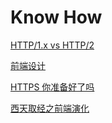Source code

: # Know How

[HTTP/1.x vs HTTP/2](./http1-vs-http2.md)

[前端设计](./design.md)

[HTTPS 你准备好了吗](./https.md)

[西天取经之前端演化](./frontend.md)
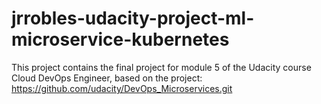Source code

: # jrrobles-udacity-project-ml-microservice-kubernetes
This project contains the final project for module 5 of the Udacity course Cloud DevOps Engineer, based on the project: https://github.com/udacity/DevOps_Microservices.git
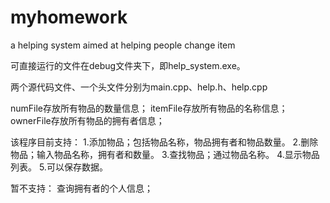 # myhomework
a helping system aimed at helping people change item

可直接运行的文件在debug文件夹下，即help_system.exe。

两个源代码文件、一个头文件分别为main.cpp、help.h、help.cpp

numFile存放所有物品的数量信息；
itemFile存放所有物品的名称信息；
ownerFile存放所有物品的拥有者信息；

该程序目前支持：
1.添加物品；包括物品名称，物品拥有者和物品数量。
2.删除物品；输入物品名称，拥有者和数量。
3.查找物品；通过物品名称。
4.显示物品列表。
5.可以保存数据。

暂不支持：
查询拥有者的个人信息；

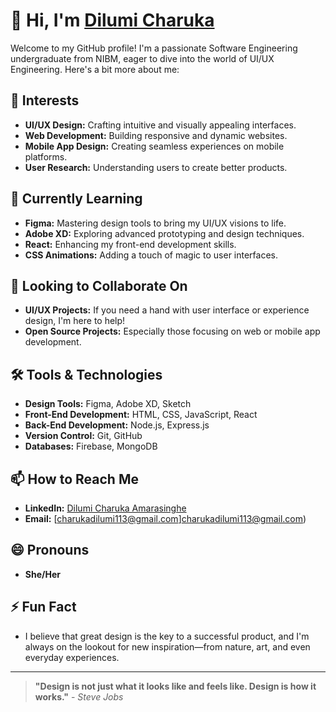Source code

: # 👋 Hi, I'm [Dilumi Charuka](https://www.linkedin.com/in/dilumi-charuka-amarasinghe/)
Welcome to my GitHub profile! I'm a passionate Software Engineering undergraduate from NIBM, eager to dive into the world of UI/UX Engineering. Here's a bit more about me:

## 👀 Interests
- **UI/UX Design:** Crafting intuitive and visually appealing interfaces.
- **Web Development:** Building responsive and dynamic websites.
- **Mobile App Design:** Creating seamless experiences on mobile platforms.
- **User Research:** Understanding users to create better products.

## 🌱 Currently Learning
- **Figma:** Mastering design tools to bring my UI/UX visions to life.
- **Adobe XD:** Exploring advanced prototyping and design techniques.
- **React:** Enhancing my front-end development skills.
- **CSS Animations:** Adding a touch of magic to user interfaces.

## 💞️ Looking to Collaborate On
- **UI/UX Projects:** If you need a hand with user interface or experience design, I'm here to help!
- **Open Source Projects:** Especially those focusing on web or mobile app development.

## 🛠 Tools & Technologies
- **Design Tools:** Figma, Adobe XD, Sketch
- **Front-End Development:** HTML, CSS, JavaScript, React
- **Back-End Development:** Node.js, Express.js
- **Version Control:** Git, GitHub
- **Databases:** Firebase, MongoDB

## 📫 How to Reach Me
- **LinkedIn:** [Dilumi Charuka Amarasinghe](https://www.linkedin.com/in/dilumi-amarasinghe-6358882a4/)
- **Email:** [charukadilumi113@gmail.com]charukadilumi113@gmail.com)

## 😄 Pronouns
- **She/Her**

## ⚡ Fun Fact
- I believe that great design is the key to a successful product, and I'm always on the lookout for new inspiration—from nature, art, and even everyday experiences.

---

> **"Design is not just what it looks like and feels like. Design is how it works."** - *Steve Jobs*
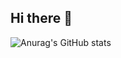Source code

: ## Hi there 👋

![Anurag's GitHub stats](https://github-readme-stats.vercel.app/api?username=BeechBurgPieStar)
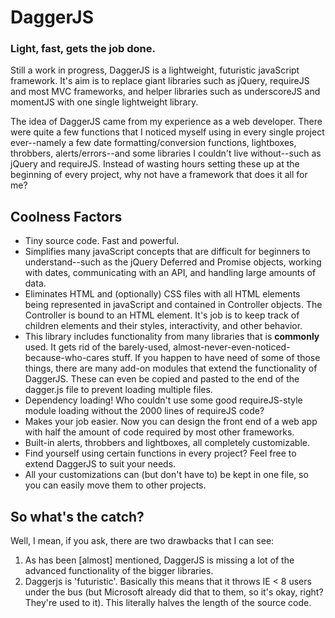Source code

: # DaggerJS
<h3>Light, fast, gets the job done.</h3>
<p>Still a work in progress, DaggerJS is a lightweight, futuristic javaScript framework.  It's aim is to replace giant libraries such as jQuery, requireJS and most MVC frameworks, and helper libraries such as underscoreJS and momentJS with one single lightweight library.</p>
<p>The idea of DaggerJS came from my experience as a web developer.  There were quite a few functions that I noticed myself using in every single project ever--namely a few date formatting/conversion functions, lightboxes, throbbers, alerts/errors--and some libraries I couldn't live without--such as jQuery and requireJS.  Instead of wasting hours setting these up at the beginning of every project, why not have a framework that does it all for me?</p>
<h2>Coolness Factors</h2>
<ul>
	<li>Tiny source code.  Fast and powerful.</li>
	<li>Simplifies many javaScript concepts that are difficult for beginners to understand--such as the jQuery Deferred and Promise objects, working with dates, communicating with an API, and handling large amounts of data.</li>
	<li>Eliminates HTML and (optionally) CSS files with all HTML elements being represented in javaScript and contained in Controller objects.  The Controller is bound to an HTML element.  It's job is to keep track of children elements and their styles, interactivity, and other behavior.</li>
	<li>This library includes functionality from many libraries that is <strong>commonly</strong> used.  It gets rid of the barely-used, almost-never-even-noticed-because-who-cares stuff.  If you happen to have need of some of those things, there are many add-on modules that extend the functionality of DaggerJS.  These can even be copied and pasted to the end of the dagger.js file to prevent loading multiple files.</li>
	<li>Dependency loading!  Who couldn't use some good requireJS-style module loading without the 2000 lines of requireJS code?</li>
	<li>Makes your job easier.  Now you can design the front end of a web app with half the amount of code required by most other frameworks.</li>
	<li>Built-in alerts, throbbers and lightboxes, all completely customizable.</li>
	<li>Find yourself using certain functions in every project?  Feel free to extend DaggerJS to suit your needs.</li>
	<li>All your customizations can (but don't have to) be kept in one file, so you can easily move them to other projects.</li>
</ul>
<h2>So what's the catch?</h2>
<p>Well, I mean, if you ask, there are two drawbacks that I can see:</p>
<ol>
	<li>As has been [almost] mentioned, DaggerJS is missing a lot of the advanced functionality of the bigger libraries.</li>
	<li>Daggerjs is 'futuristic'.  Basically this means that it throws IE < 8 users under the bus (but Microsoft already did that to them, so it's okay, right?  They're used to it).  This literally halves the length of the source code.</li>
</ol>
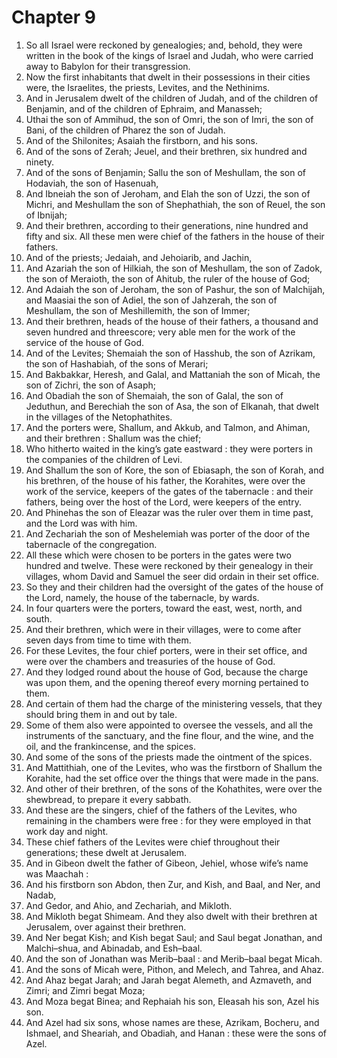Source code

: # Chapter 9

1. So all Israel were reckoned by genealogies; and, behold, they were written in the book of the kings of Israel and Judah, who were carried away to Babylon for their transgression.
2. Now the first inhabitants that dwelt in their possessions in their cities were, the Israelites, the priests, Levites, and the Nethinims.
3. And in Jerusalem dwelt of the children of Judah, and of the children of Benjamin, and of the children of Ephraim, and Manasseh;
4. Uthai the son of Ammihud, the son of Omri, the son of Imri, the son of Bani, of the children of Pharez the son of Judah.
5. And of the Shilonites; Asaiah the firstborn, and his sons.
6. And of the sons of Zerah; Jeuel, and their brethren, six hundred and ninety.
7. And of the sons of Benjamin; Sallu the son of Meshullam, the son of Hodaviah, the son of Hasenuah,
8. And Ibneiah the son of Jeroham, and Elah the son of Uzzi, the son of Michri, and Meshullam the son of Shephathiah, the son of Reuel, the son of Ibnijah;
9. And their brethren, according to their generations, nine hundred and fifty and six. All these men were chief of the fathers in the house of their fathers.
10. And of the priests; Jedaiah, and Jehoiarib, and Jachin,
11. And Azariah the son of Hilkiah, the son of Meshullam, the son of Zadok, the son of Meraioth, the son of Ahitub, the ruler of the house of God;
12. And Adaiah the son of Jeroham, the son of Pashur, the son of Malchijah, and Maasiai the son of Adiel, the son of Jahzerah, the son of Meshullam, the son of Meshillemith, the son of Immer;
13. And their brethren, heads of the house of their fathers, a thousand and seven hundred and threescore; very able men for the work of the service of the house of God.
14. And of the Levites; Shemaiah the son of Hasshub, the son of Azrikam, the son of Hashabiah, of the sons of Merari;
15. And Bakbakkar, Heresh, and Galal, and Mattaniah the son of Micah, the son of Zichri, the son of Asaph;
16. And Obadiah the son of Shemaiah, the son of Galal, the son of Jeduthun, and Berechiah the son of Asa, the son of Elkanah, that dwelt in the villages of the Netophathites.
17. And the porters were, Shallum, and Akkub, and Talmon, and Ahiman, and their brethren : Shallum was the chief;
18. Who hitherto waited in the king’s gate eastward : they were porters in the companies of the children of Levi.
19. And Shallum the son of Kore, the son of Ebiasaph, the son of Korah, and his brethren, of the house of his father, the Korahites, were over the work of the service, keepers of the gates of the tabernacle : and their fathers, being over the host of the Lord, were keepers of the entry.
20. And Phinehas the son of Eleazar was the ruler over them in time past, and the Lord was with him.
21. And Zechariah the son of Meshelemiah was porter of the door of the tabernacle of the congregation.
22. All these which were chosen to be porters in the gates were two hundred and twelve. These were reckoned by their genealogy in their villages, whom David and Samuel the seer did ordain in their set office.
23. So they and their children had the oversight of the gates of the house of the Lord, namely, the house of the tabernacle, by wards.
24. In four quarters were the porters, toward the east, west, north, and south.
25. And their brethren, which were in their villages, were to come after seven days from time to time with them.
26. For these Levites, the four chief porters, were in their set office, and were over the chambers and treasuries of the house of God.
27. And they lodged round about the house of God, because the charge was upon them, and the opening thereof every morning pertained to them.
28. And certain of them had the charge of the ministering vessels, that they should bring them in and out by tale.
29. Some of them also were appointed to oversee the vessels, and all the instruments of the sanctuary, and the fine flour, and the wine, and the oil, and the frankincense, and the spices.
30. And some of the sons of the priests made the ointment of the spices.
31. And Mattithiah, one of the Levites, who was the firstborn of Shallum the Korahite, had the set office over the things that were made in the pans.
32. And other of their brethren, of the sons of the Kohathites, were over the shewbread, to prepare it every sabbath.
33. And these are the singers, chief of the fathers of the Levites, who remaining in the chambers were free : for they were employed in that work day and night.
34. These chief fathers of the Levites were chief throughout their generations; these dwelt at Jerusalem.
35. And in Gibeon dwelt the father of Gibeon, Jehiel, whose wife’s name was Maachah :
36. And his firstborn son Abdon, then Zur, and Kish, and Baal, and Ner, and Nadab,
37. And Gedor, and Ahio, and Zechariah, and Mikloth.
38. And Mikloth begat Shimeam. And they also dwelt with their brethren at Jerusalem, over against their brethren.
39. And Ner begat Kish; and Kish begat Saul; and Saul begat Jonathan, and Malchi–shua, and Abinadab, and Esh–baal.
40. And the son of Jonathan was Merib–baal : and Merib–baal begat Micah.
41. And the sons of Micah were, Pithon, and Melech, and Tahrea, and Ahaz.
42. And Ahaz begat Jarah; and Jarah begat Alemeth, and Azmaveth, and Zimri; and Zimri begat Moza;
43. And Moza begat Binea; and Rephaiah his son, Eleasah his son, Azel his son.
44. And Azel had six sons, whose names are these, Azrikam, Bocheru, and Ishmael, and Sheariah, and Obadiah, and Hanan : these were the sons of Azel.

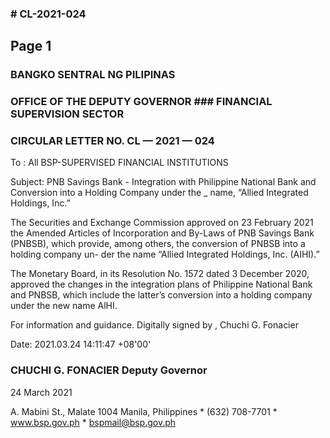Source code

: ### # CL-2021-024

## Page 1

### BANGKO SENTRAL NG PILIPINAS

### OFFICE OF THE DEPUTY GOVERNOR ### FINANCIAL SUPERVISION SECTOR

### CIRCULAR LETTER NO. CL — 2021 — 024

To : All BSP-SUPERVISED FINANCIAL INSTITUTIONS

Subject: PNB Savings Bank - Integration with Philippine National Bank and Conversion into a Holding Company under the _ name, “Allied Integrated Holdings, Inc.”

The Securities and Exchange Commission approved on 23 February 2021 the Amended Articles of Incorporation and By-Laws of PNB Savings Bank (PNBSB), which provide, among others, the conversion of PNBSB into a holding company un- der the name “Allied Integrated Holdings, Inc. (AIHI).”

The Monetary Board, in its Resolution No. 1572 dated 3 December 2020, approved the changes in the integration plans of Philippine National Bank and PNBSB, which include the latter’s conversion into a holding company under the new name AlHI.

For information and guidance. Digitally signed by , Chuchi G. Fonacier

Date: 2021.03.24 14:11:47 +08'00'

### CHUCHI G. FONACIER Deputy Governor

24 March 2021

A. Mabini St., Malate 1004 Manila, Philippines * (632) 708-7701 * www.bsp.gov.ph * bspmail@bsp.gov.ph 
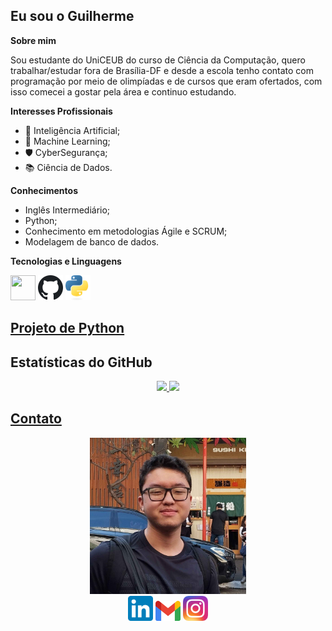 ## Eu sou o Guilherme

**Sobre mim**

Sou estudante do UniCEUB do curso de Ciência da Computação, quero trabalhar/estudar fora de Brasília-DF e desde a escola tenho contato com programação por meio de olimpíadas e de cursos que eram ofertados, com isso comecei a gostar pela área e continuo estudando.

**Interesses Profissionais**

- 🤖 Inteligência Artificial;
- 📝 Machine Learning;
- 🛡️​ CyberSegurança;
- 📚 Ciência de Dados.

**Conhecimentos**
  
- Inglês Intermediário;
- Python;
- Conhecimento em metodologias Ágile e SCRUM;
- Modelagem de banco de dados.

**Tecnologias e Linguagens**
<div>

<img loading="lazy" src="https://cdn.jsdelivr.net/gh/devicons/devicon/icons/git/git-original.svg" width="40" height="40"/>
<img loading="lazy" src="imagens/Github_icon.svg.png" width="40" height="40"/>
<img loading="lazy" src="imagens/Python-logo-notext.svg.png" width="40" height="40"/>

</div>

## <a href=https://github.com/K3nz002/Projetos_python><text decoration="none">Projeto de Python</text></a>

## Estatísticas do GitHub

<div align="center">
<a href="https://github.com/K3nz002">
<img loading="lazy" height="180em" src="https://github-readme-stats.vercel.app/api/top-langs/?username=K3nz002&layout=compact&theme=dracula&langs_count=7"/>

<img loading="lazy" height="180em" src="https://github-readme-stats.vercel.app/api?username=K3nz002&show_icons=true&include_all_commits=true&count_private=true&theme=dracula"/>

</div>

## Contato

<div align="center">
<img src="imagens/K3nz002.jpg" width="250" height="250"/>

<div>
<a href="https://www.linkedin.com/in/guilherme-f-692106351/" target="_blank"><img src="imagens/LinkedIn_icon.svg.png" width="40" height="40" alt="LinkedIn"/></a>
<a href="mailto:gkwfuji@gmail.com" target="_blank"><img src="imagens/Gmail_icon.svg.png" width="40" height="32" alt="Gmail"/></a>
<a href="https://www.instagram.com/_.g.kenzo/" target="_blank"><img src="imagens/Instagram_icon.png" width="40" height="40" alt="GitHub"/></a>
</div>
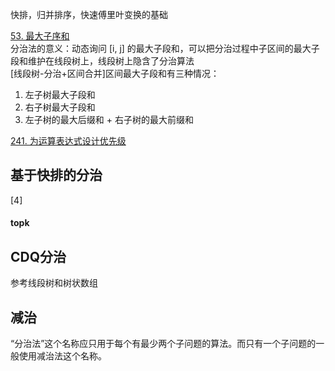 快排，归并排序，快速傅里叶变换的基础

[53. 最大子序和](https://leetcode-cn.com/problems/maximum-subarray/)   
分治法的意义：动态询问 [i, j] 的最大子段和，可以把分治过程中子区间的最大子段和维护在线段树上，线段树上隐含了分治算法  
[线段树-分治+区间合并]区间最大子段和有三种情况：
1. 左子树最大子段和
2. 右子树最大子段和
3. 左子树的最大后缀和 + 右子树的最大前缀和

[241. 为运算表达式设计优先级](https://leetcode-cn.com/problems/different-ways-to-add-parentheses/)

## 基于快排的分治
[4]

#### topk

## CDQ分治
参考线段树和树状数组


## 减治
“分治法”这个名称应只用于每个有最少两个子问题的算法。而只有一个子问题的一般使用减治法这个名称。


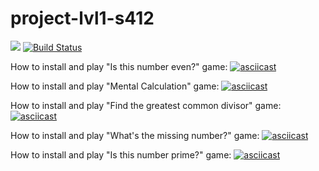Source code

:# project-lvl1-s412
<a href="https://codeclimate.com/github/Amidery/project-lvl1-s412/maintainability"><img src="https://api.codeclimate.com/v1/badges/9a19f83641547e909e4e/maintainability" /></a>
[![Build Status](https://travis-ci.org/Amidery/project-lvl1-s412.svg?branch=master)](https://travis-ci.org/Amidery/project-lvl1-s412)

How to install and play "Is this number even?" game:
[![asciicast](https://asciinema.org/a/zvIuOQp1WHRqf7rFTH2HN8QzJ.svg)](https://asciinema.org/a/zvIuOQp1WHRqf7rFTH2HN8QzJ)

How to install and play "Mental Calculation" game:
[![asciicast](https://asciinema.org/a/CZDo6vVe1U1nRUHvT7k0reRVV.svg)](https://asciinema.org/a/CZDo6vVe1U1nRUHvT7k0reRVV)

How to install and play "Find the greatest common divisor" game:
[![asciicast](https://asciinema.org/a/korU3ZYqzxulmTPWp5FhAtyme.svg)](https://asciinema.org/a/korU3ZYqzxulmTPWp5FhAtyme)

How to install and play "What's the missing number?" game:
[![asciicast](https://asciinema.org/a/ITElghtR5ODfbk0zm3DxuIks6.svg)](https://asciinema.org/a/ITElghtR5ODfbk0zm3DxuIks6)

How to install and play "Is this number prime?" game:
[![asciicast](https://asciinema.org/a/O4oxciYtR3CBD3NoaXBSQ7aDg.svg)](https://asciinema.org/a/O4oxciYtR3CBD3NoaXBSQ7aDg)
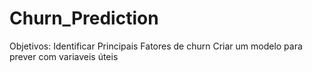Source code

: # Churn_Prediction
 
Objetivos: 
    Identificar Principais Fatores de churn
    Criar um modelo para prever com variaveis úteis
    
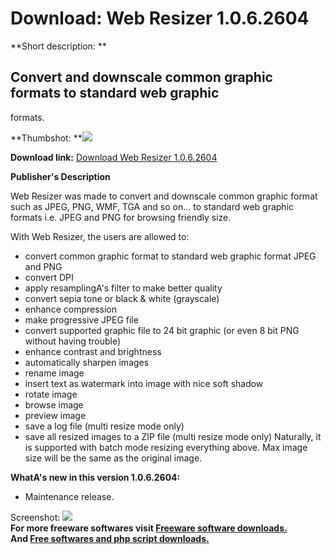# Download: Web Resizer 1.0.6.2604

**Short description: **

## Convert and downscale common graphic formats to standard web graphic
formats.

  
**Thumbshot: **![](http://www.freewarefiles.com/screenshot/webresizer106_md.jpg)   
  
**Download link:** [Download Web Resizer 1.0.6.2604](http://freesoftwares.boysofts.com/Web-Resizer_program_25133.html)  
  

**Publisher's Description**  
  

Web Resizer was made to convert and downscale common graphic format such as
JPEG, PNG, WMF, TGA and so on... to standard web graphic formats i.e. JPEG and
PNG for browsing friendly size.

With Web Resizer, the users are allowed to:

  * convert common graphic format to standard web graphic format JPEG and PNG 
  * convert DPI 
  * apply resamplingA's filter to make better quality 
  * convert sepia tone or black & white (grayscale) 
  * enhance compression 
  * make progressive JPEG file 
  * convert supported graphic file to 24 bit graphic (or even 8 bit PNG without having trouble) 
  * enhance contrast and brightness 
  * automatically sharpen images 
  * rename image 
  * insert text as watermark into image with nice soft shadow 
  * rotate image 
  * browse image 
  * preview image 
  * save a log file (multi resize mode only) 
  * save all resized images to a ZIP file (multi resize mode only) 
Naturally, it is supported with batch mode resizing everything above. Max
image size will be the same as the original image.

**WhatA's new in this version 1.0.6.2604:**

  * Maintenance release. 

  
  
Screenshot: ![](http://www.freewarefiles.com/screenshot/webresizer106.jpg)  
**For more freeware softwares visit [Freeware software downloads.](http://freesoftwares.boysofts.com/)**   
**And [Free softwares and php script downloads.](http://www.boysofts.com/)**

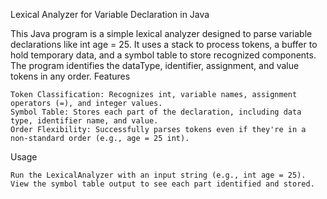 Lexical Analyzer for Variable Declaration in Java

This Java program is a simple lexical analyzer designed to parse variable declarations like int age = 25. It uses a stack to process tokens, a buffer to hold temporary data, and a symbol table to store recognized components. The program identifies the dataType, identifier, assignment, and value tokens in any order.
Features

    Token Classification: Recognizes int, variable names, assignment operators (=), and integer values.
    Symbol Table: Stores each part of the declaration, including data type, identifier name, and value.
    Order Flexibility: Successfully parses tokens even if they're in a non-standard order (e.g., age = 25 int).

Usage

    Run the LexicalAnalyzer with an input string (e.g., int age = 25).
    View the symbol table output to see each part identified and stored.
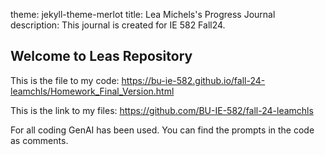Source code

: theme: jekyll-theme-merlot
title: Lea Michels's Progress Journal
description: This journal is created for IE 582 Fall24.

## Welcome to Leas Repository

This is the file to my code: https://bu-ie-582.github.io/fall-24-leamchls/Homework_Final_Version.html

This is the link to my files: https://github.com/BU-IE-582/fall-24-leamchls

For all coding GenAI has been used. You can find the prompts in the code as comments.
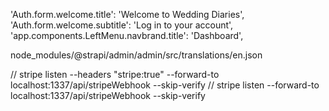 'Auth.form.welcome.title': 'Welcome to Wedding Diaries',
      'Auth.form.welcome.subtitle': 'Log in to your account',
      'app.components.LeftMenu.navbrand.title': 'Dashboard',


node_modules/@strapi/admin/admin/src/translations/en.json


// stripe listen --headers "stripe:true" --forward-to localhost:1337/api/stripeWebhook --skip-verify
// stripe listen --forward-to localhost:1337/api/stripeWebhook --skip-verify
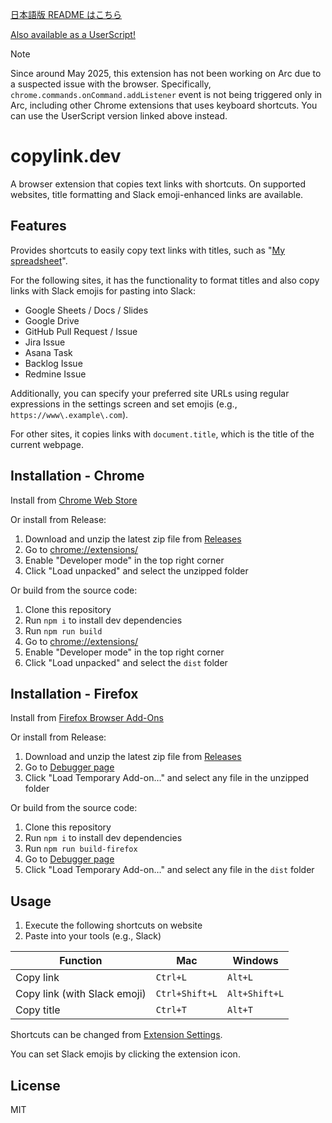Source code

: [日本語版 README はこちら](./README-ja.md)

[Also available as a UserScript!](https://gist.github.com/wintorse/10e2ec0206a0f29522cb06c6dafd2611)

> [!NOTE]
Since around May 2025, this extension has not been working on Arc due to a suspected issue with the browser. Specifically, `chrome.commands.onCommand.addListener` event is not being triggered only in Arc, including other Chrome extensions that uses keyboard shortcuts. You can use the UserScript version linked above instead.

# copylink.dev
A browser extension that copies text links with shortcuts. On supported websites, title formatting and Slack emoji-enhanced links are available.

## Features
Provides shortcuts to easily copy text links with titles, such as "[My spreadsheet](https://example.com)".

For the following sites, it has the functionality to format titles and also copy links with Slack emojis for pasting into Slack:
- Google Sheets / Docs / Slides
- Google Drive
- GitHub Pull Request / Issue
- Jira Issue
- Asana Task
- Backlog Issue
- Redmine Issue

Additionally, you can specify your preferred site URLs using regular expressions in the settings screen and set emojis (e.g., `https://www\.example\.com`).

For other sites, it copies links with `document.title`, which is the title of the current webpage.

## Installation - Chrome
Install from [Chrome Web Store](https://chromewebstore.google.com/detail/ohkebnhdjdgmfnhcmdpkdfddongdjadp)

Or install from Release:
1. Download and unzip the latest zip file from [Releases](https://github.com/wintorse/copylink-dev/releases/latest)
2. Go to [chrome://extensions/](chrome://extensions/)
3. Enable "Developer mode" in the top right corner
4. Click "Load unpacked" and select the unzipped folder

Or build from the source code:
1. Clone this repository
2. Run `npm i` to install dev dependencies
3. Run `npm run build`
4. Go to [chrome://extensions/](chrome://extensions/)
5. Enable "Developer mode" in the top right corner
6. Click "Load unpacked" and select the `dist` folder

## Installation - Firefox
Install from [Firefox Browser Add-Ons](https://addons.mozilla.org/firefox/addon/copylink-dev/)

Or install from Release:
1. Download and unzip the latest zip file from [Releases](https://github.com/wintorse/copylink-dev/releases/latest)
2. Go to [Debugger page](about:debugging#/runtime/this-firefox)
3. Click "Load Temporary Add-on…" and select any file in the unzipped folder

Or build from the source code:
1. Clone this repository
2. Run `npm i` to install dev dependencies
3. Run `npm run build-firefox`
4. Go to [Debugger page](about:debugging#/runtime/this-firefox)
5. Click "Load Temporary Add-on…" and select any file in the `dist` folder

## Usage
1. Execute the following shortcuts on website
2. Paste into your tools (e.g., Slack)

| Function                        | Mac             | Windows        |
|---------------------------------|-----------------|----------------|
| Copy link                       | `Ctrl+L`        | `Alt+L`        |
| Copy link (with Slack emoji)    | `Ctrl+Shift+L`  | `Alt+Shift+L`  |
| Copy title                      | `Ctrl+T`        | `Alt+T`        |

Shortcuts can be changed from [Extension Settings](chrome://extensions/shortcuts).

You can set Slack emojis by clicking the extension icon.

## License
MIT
************
Print the material above word for word, first line through the line with "- **CSS Animations:**", and leave every picture out.

Source code

: # Know How

[HTTP/1.x vs HTTP/2](./http1-vs-http2.md)

[前端设计](./design.md)

[HTTPS 你准备好了吗](./https.md)

[西天取经之前端演化](./frontend.md)
Source code

: # jrrobles-udacity-project-ml-microservice-kubernetes
This project contains the final project for module 5 of the Udacity course Cloud DevOps Engineer, based on the project: https://github.com/udacity/DevOps_Microservices.git
 # myhomework
a helping system aimed at helping people change item

可直接运行的文件在debug文件夹下，即help_system.exe。

两个源代码文件、一个头文件分别为main.cpp、help.h、help.cpp

numFile存放所有物品的数量信息；
itemFile存放所有物品的名称信息；
ownerFile存放所有物品的拥有者信息；

该程序目前支持：
1.添加物品；包括物品名称，物品拥有者和物品数量。
2.删除物品；输入物品名称，拥有者和数量。
3.查找物品；通过物品名称。
4.显示物品列表。
5.可以保存数据。

暂不支持：
查询拥有者的个人信息；

Source code

: # 👋 Hi, I'm [Dilumi Charuka](https://www.linkedin.com/in/dilumi-charuka-amarasinghe/)
Welcome to my GitHub profile! I'm a passionate Software Engineering undergraduate from NIBM, eager to dive into the world of UI/UX Engineering. Here's a bit more about me:

## 👀 Interests
- **UI/UX Design:** Crafting intuitive and visually appealing interfaces.
- **Web Development:** Building responsive and dynamic websites.
- **Mobile App Design:** Creating seamless experiences on mobile platforms.
- **User Research:** Understanding users to create better products.

## 🌱 Currently Learning
- **Figma:** Mastering design tools to bring my UI/UX visions to life.
- **Adobe XD:** Exploring advanced prototyping and design techniques.
- **React:** Enhancing my front-end development skills.
- **CSS Animations:** Adding a touch of magic to user interfaces.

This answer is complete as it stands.